1. The detail you remembered months later. A client mentions offhand that their daughter loves pineapple. Four months later, you arrange a welcome fruit plate with sliced pineapple. That's it. That's the whole thing.
2. A handwritten note in their documents. Not a printed card—an actual handwritten line on real stationery. "You're going to love the sunrise from that terrace. Enjoy every second." Takes two minutes. Clients photograph these and post them.
3. The pre-trip "I'm thinking of you" message. Three days before departure, a simple text: "Your trip is almost here. I'll be available if anything comes up. Can't wait to hear about it." No agenda. No upsell. Just presence.
4. A local phrase or cultural note. Before a trip to Japan, send a brief note with three phrases in Japanese and a one-sentence context for each. It costs nothing and positions you as someone who cared enough to prepare them beyond the logistics.
5. The mid-trip check-in. A quick message around day two or three—not to troubleshoot, just to check in. "How was the first dinner? Are they treating you well?" Most advisors only hear from clients when something's wrong. Be the advisor they hear from when everything is right.
6. The welcome home message. Within 24 hours of return, a simple message: "Welcome home. I can't wait to hear everything. Rest first—and when you're ready, let's talk about what you loved most." This sets up the testimonial request naturally, but that's not why you do it. You do it because it's the right thing to do.
7. A birthday or anniversary acknowledgment tied to the trip. "This time last year you were watching the sunset in Santorini. Hope today brings some of that magic back." A reminder that you're paying attention—even between bookings.
8. The supplier introduction. Before a client arrives at a property, send a personal note to your contact there with two or three things about that client—their reason for traveling, something they mentioned being excited about. Ask them to pass it along to the team. The hotel doesn't have to act on it. But when they do, the client thinks you have magic powers.
9. A curated packing tip that's too specific to be generic. Not "don't forget your adapter." Something like: "The cobblestones in Dubrovnik are brutal—bring your most comfortable walking shoes, not your cutest ones. You'll thank me later." That specificity communicates: I've been thinking about your particular trip.
10. The "just because" small gift. A luggage tag. A small travel journal. A local postcard from a destination they've mentioned wanting to visit someday. Not lavish—intentional. The difference between a $3 gift that means something and a $50 gift that means nothing is the thought attached to it.

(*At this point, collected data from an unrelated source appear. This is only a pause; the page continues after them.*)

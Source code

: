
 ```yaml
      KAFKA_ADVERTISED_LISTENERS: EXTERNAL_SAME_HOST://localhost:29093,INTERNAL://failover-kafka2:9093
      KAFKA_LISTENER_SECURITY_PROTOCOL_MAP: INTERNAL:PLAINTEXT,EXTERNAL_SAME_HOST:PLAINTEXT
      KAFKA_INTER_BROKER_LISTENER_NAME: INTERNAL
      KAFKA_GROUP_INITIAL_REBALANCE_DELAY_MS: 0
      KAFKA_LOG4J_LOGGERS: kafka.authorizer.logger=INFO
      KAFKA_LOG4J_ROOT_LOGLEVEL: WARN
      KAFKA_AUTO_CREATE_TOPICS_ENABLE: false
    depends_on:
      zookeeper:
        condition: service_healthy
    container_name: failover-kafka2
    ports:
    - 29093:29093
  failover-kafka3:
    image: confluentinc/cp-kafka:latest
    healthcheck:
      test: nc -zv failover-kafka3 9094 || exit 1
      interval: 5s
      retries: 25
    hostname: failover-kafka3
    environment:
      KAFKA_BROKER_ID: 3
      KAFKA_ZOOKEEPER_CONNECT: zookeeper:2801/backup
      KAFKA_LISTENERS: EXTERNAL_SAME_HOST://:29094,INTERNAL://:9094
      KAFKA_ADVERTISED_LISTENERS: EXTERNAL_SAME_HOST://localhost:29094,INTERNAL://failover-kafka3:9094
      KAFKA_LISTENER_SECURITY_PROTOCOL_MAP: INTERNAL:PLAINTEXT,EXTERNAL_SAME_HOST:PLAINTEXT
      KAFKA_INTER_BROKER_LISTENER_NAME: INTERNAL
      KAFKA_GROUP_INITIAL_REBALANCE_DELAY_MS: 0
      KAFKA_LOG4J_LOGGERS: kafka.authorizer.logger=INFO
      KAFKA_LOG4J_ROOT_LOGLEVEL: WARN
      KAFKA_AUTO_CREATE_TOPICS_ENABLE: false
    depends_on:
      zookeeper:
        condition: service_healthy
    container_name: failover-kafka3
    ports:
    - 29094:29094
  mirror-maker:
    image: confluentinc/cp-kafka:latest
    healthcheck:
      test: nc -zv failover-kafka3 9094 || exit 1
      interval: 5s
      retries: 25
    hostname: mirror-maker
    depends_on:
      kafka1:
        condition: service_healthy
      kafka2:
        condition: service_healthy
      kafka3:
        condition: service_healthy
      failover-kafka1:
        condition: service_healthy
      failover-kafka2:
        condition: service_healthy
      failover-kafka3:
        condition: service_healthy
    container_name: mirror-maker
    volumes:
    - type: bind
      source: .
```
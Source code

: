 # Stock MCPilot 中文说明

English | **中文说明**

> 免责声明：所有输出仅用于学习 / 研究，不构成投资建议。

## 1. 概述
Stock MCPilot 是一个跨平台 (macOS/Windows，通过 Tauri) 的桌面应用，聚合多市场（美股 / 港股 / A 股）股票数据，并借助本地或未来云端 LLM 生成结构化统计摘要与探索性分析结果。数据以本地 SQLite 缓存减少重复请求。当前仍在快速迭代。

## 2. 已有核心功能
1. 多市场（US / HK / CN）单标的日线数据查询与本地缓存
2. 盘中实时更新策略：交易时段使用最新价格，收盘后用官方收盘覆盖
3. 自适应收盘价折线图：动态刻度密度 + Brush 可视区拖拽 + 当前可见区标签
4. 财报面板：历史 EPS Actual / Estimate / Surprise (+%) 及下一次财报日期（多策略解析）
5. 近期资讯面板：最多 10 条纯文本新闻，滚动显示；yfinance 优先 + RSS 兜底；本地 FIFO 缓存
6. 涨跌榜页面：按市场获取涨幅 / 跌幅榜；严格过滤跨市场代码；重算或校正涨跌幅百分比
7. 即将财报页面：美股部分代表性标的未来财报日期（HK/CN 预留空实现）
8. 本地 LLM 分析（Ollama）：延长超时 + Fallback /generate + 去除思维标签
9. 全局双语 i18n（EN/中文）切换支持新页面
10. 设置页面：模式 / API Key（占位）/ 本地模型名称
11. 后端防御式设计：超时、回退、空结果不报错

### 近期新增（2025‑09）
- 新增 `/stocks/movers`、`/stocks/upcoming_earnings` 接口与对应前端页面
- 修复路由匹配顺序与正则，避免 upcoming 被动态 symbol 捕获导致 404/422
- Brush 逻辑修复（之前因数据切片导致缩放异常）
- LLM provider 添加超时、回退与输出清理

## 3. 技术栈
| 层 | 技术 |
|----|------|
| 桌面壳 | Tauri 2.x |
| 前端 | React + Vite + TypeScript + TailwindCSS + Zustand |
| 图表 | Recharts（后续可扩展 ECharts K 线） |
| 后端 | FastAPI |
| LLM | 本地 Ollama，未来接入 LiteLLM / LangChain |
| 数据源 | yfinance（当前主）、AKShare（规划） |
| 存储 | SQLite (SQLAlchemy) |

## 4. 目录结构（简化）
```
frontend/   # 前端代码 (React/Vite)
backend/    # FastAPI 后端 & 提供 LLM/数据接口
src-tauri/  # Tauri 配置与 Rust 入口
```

The advisors I see doing this consistently aren't more creative than everyone else. They're more organized about capturing details.
They have a system—a simple one. A note in their CRM, a field in their client file, a quick voice memo after a call. Every time a client mentions something personal—a food preference, a fear, a dream destination, a milestone—it gets recorded somewhere it can be retrieved later.
That's the whole system. Capture, store, deploy.
It doesn't have to be complicated. A Google Doc with a row per client would work. What matters is that the detail doesn't live only in your head, where it will eventually be crowded out by the next booking inquiry.
The advisors who build referral-based businesses aren't spending more money on client gifts. They're spending more attention on client details—and then doing something with what they learn.
The clients who send eleven referrals aren't doing it because you executed a flawless itinerary. They're doing it because at some point during the process, you made them feel known.
What's the smallest thing you've ever done for a client that had the biggest impact? I'd genuinely love to hear it—the stories in the comments always end up teaching me more than anything I could write.